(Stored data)
=== Begin Enclosure ===

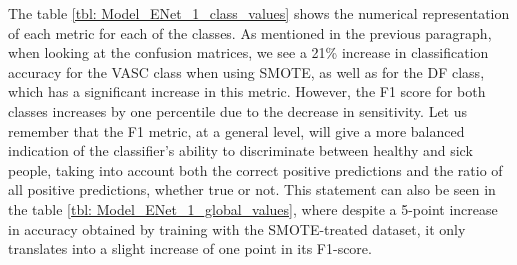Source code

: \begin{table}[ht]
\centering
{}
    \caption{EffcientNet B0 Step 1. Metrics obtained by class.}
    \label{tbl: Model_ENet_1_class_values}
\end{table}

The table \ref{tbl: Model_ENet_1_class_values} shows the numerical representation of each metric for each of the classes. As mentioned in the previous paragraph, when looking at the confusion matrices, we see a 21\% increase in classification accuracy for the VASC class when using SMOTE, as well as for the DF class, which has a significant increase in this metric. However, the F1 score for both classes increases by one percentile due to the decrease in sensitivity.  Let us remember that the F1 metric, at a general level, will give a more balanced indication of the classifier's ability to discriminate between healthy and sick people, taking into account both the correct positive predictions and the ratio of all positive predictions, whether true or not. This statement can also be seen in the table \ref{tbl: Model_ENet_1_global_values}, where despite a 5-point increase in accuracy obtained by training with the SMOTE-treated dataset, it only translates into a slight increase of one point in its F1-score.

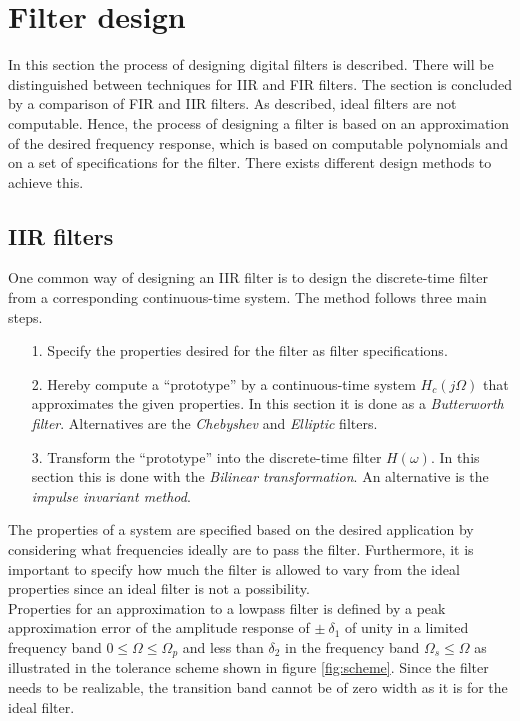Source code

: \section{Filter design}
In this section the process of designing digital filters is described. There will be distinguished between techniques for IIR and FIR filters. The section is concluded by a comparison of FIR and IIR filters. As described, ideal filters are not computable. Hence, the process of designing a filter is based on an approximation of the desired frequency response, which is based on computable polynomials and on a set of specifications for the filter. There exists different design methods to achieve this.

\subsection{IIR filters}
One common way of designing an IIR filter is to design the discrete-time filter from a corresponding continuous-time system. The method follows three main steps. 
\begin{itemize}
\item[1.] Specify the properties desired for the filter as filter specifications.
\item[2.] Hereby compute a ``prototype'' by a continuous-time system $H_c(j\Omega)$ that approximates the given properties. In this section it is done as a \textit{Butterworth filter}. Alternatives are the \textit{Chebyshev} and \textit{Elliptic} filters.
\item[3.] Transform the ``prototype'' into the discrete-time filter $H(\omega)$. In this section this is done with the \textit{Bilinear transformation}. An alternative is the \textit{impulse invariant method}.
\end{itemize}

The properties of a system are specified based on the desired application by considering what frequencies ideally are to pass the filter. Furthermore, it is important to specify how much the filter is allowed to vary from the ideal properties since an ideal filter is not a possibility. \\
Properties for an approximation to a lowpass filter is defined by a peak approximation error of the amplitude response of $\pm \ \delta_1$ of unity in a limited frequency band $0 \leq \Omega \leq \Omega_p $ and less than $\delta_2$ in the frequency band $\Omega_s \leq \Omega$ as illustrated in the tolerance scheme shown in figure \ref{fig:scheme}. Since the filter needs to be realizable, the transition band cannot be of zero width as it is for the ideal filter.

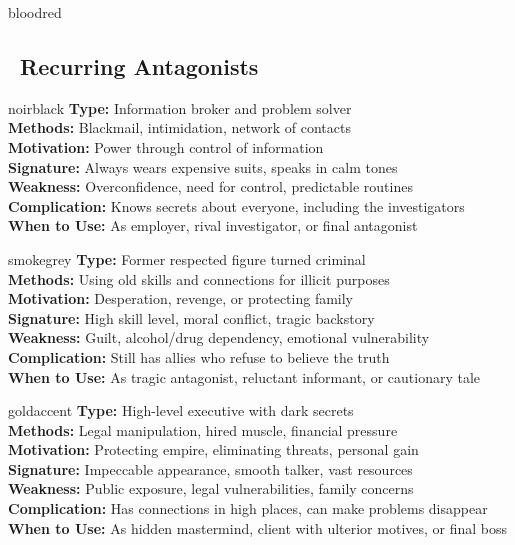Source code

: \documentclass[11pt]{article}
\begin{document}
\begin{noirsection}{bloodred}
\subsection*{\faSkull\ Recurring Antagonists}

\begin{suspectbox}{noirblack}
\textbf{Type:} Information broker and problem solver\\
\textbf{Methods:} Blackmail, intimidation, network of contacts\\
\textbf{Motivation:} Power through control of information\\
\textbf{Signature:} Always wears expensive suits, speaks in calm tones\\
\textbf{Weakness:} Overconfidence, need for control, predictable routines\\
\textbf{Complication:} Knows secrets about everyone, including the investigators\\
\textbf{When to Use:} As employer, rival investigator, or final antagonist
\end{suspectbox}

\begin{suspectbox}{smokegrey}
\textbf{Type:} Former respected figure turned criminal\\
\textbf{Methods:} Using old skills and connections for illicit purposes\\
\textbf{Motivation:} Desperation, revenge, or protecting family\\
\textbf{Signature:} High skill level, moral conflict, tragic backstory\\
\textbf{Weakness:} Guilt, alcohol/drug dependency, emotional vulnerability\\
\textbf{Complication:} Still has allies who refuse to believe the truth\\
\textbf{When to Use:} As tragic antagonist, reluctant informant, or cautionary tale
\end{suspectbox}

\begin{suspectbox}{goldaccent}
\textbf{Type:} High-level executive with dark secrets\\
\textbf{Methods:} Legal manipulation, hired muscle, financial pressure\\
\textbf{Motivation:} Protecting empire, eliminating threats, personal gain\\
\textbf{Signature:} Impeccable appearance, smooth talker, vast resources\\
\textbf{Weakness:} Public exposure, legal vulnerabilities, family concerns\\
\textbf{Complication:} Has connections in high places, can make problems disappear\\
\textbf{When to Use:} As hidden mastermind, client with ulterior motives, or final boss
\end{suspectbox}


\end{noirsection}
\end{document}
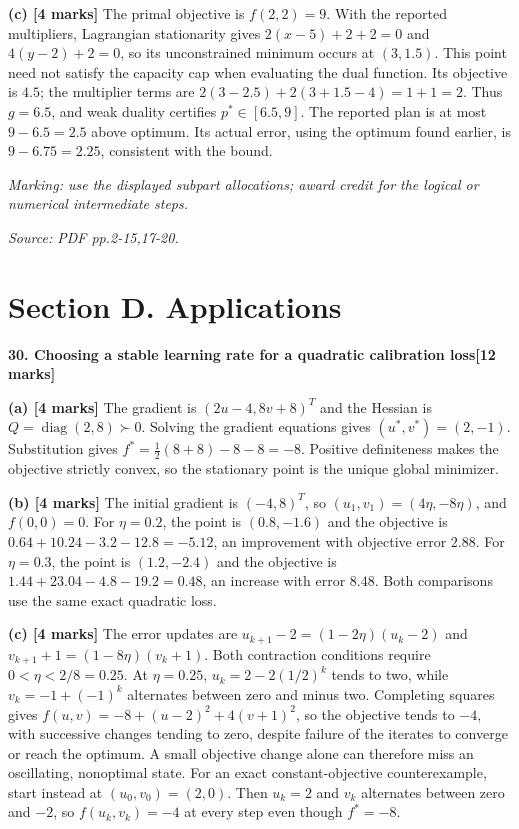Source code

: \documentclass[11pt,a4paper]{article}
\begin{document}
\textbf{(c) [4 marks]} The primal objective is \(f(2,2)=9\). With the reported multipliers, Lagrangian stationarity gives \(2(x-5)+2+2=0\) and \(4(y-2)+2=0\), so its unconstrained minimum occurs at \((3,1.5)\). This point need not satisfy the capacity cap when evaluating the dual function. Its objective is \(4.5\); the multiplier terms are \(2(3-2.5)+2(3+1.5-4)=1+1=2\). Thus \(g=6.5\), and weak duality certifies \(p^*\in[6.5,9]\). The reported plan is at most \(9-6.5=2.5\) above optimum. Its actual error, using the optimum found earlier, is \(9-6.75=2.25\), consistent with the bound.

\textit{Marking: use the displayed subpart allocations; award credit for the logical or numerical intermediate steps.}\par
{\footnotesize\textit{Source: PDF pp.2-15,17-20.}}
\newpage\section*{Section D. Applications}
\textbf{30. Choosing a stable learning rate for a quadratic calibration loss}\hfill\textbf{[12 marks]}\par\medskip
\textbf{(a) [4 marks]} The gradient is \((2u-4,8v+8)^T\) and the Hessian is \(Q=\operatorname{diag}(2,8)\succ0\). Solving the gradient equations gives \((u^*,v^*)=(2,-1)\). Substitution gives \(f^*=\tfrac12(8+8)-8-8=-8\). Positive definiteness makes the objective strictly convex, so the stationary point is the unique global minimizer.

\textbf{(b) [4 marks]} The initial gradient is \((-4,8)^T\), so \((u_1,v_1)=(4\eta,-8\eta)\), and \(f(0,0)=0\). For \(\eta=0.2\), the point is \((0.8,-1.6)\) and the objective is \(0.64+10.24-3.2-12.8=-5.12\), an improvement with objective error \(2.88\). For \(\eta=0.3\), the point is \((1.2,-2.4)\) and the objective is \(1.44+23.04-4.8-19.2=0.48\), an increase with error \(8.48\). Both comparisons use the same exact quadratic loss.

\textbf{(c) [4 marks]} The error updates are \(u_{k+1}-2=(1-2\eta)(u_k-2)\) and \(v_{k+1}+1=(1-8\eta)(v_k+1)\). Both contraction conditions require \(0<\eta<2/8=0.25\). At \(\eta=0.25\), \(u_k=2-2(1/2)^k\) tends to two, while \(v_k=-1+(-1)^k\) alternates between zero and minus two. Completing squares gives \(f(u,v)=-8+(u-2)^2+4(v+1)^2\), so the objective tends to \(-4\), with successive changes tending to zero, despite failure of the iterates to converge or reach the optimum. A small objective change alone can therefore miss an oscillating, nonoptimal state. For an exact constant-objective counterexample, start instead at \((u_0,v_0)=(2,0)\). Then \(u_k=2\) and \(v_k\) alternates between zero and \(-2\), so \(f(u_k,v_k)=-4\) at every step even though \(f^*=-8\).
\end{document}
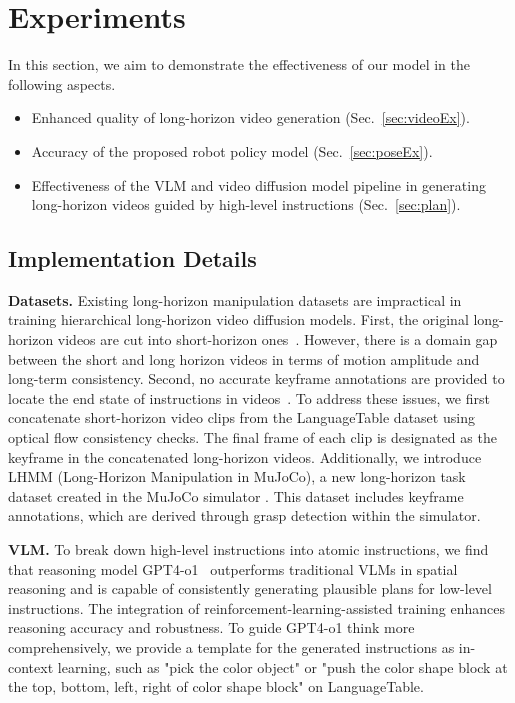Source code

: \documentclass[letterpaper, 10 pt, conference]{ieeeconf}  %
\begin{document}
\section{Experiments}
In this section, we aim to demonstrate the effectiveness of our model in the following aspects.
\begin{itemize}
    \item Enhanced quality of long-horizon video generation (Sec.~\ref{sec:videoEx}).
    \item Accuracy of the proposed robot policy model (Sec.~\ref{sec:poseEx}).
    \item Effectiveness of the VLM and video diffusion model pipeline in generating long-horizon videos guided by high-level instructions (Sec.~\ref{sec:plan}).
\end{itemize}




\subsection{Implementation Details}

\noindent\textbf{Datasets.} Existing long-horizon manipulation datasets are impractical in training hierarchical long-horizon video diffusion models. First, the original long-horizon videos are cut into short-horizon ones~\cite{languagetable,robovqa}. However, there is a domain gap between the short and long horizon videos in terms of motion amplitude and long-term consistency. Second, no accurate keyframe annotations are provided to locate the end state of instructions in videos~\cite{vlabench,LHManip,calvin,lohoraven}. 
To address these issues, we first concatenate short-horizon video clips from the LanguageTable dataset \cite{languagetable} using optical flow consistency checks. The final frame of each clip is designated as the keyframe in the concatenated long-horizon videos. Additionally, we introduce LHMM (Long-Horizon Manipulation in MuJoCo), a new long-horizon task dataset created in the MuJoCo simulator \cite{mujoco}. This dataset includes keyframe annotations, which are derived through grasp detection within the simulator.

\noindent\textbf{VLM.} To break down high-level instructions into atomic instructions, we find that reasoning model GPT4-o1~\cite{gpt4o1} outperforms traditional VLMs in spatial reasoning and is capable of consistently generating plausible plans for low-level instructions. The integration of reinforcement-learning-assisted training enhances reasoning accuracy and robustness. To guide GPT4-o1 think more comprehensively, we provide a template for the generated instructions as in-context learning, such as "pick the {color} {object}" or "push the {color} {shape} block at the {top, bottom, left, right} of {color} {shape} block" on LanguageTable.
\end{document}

=== End Enclosure ===

PROBLEM: Of all the lines in the records, how many have the word "terms"? Write only the number.

RESULT OF THE TASK: 2